O’Shaugnessy wollte ihm auf die Füße helfen, erstarrte dann aber mitten in der Bewegung, als er die zerschnittenen Hände sah und die breite, unregelmäßige Blutspur, die Morton hinter sich hergezogen hatte.»Was —?!«
Er sprach nicht zu Ende, und Morton kam auch nicht dazu zu antworten, denn in diesem Augenblick erscholl hinter ihnen wieder dieses tierische Gebrüll, und er mußte sich nicht herumdrehen, um zu wissen, welcher Anblick sich den Männern bot; der Ausdruck auf O’Shaugnessys Gesicht sagte ihm genug.
Hastig stemmte er sich auf Hände und Knie hoch und fuhr herum.
Der Wikinger war nur noch ein paar Schritte entfernt, und in dem heulenden Sturm und Schneegestöber wirkte er noch bizarrer und bedrohlicher als im Halbdunkel der Höhle. Er hatte seinen Helm verloren, so daß Morton sehen konnte, daß sein Haar lang und verfilzt war und ebenso vor Schmutz starrte wie sein Gesicht. Seine nackten Unterarme und die Hände waren mit zahllosen kleinen Wunden und entzündeten Schrammen übersät — was ihn aber keineswegs daran hinderte, die gewaltige Streitaxt hoch über dem Kopf zu schwingen und mit einem gellenden Gebrüll näher zu kommen.
«Vorsicht!«schrie Morton.»Paßt auf!«
Aber keiner der Männer reagierte. Der Anblick schien sie zu lähmen. Alle starrten den herannahenden Riesen an.
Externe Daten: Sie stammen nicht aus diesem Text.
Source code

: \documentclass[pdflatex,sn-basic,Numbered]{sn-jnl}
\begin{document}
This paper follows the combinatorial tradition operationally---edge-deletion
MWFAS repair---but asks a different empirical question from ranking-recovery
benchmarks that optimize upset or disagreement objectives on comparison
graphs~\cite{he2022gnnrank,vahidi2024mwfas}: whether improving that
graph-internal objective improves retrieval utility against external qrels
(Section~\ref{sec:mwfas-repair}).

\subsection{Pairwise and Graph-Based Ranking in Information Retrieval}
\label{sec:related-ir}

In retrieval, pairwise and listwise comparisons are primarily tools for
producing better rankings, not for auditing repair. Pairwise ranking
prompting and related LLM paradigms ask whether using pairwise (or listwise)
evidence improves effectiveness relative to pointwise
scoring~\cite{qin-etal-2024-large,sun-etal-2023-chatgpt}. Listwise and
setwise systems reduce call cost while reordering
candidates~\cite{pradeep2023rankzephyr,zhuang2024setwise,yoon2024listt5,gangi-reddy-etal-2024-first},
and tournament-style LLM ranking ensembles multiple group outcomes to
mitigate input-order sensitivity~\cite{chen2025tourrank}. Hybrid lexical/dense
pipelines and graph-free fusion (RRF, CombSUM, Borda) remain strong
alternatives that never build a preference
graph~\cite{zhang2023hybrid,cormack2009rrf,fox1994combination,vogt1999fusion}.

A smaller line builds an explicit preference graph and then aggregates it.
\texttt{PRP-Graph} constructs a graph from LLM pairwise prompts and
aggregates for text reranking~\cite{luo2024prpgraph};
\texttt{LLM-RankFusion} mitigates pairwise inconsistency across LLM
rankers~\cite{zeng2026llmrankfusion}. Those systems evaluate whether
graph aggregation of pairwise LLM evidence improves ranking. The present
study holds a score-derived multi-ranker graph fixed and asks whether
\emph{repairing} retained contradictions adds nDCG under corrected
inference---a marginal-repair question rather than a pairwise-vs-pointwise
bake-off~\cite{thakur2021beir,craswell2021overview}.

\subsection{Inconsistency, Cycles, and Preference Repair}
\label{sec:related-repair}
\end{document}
Alle — bis auf O’Shaugnessy. Der Erste Offizier der POSEIDON war der einzige, der seine Überraschung überwand; und er beging den größten — und letzten — Fehler seines Lebens. Den Ausdruck auf dem Gesicht des Wahnsinnigen und die Waffe in seinen Händen ignorierend, hob er den Arm und trat ihm entgegen.
«Beruhigen Sie sich«, sagte er.»Wir sind nicht — «
Die Streitaxt vollführte eine blitzartige, kreiselnde Bewegung, dann war O’Shaugnessys linke Hand plötzlich verschwunden, und der Ausdruck von Unsicherheit auf seinem Gesicht machte dem grenzenloser Überraschung Platz. Eine Sekunde lang stand er einfach nur da und starrte den blutenden Stumpf an, als könne er nicht begreifen, was er sah. Dann begann er zu taumeln, brach ganz langsam in die Knie und stürzte nach vorne. Alles ohne einen einzigen Laut.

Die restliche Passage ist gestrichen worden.